> [ASSIGNED TASK]: Would you repeat the entries below word for word and omit the pictures?

> [PROVIDED DATA]:

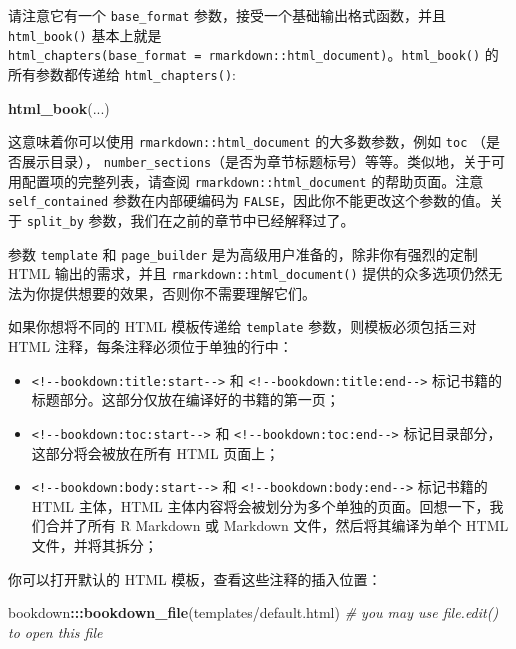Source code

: \documentclass[
  12pt,
]{krantz}
\newenvironment{Shaded}{\begin{snugshade}}{\end{snugshade}}
\newcommand{\CommentTok}[1]{\textcolor[rgb]{0.56,0.35,0.01}{\textit{#1}}}
\newcommand{\FunctionTok}[1]{\textcolor[rgb]{0.13,0.29,0.53}{\textbf{#1}}}
\newcommand{\NormalTok}[1]{#1}
\newcommand{\SpecialCharTok}[1]{\textcolor[rgb]{0.81,0.36,0.00}{\textbf{#1}}}
\newcommand{\StringTok}[1]{\textcolor[rgb]{0.31,0.60,0.02}{#1}}
\providecommand{\tightlist}{%
  \setlength{\itemsep}{0pt}\setlength{\parskip}{0pt}}
\theoremstyle{definition}
\theoremstyle{definition}
\theoremstyle{definition}
\theoremstyle{definition}
\theoremstyle{remark}
\begin{document}
请注意它有一个 \texttt{base\_format} 参数，接受一个基础输出格式函数，并且 \texttt{html\_book()} 基本上就是 \texttt{html\_chapters(base\_format\ =\ rmarkdown::html\_document)}。\texttt{html\_book()} 的所有参数都传递给 \texttt{html\_chapters()}:

\begin{Shaded}
\begin{Highlighting}[]
\FunctionTok{html\_book}\NormalTok{(...)}
\end{Highlighting}
\end{Shaded}

这意味着你可以使用 \texttt{rmarkdown::html\_document} 的大多数参数，例如 \texttt{toc} （是否展示目录）， \texttt{number\_sections}（是否为章节标题标号）等等。类似地，关于可用配置项的完整列表，请查阅 \texttt{rmarkdown::html\_document} 的帮助页面。注意 \texttt{self\_contained} 参数在内部硬编码为 \texttt{FALSE}，因此你不能更改这个参数的值。关于 \texttt{split\_by} 参数，我们在之前的章节中已经解释过了。

参数 \texttt{template} 和 \texttt{page\_builder} 是为高级用户准备的，除非你有强烈的定制 HTML 输出的需求，并且 \texttt{rmarkdown::html\_document()} 提供的众多选项仍然无法为你提供想要的效果，否则你不需要理解它们。

如果你想将不同的 HTML 模板传递给 \texttt{template} 参数，则模板必须包括三对 HTML 注释，每条注释必须位于单独的行中：

\begin{itemize}
\tightlist
\item
  \texttt{\textless{}!-\/-bookdown:title:start-\/-\textgreater{}} 和 \texttt{\textless{}!-\/-bookdown:title:end-\/-\textgreater{}} 标记书籍的标题部分。这部分仅放在编译好的书籍的第一页；
\item
  \texttt{\textless{}!-\/-bookdown:toc:start-\/-\textgreater{}} 和 \texttt{\textless{}!-\/-bookdown:toc:end-\/-\textgreater{}} 标记目录部分，这部分将会被放在所有 HTML 页面上；
\item
  \texttt{\textless{}!-\/-bookdown:body:start-\/-\textgreater{}} 和 \texttt{\textless{}!-\/-bookdown:body:end-\/-\textgreater{}} 标记书籍的 HTML 主体，HTML 主体内容将会被划分为多个单独的页面。回想一下，我们合并了所有 R Markdown 或 Markdown 文件，然后将其编译为单个 HTML 文件，并将其拆分；
\end{itemize}

你可以打开默认的 HTML 模板，查看这些注释的插入位置：

\begin{Shaded}
\begin{Highlighting}[]
\NormalTok{bookdown}\SpecialCharTok{:::}\FunctionTok{bookdown\_file}\NormalTok{(}\StringTok{\textquotesingle{}templates/default.html\textquotesingle{}}\NormalTok{)}
\CommentTok{\# you may use file.edit() to open this file}
\end{Highlighting}
\end{Shaded}
\end{document}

> [REPLY TO THE EXERCISE]:
Source code

: \documentclass[
  12pt,
]{krantz}
\newenvironment{Shaded}{\begin{snugshade}}{\end{snugshade}}
\newcommand{\CommentTok}[1]{\textcolor[rgb]{0.56,0.35,0.01}{\textit{#1}}}
\newcommand{\FunctionTok}[1]{\textcolor[rgb]{0.13,0.29,0.53}{\textbf{#1}}}
\newcommand{\NormalTok}[1]{#1}
\newcommand{\SpecialCharTok}[1]{\textcolor[rgb]{0.81,0.36,0.00}{\textbf{#1}}}
\newcommand{\StringTok}[1]{\textcolor[rgb]{0.31,0.60,0.02}{#1}}
\providecommand{\tightlist}{%
  \setlength{\itemsep}{0pt}\setlength{\parskip}{0pt}}
\theoremstyle{definition}
\theoremstyle{definition}
\theoremstyle{definition}
\theoremstyle{definition}
\theoremstyle{remark}
\begin{document}
请注意它有一个 \texttt{base\_format} 参数，接受一个基础输出格式函数，并且 \texttt{html\_book()} 基本上就是 \texttt{html\_chapters(base\_format\ =\ rmarkdown::html\_document)}。\texttt{html\_book()} 的所有参数都传递给 \texttt{html\_chapters()}:

\begin{Shaded}
\begin{Highlighting}[]
\FunctionTok{html\_book}\NormalTok{(...)}
\end{Highlighting}
\end{Shaded}

这意味着你可以使用 \texttt{rmarkdown::html\_document} 的大多数参数，例如 \texttt{toc} （是否展示目录）， \texttt{number\_sections}（是否为章节标题标号）等等。类似地，关于可用配置项的完整列表，请查阅 \texttt{rmarkdown::html\_document} 的帮助页面。注意 \texttt{self\_contained} 参数在内部硬编码为 \texttt{FALSE}，因此你不能更改这个参数的值。关于 \texttt{split\_by} 参数，我们在之前的章节中已经解释过了。

参数 \texttt{template} 和 \texttt{page\_builder} 是为高级用户准备的，除非你有强烈的定制 HTML 输出的需求，并且 \texttt{rmarkdown::html\_document()} 提供的众多选项仍然无法为你提供想要的效果，否则你不需要理解它们。

如果你想将不同的 HTML 模板传递给 \texttt{template} 参数，则模板必须包括三对 HTML 注释，每条注释必须位于单独的行中：

\begin{itemize}
\tightlist
\item
  \texttt{\textless{}!-\/-bookdown:title:start-\/-\textgreater{}} 和 \texttt{\textless{}!-\/-bookdown:title:end-\/-\textgreater{}} 标记书籍的标题部分。这部分仅放在编译好的书籍的第一页；
\item
  \texttt{\textless{}!-\/-bookdown:toc:start-\/-\textgreater{}} 和 \texttt{\textless{}!-\/-bookdown:toc:end-\/-\textgreater{}} 标记目录部分，这部分将会被放在所有 HTML 页面上；
\item
  \texttt{\textless{}!-\/-bookdown:body:start-\/-\textgreater{}} 和 \texttt{\textless{}!-\/-bookdown:body:end-\/-\textgreater{}} 标记书籍的 HTML 主体，HTML 主体内容将会被划分为多个单独的页面。回想一下，我们合并了所有 R Markdown 或 Markdown 文件，然后将其编译为单个 HTML 文件，并将其拆分；
\end{itemize}

你可以打开默认的 HTML 模板，查看这些注释的插入位置：

\begin{Shaded}
\begin{Highlighting}[]
\NormalTok{bookdown}\SpecialCharTok{:::}\FunctionTok{bookdown\_file}\NormalTok{(}\StringTok{\textquotesingle{}templates/default.html\textquotesingle{}}\NormalTok{)}
\CommentTok{\# you may use file.edit() to open this file}
\end{Highlighting}
\end{Shaded}
\end{document}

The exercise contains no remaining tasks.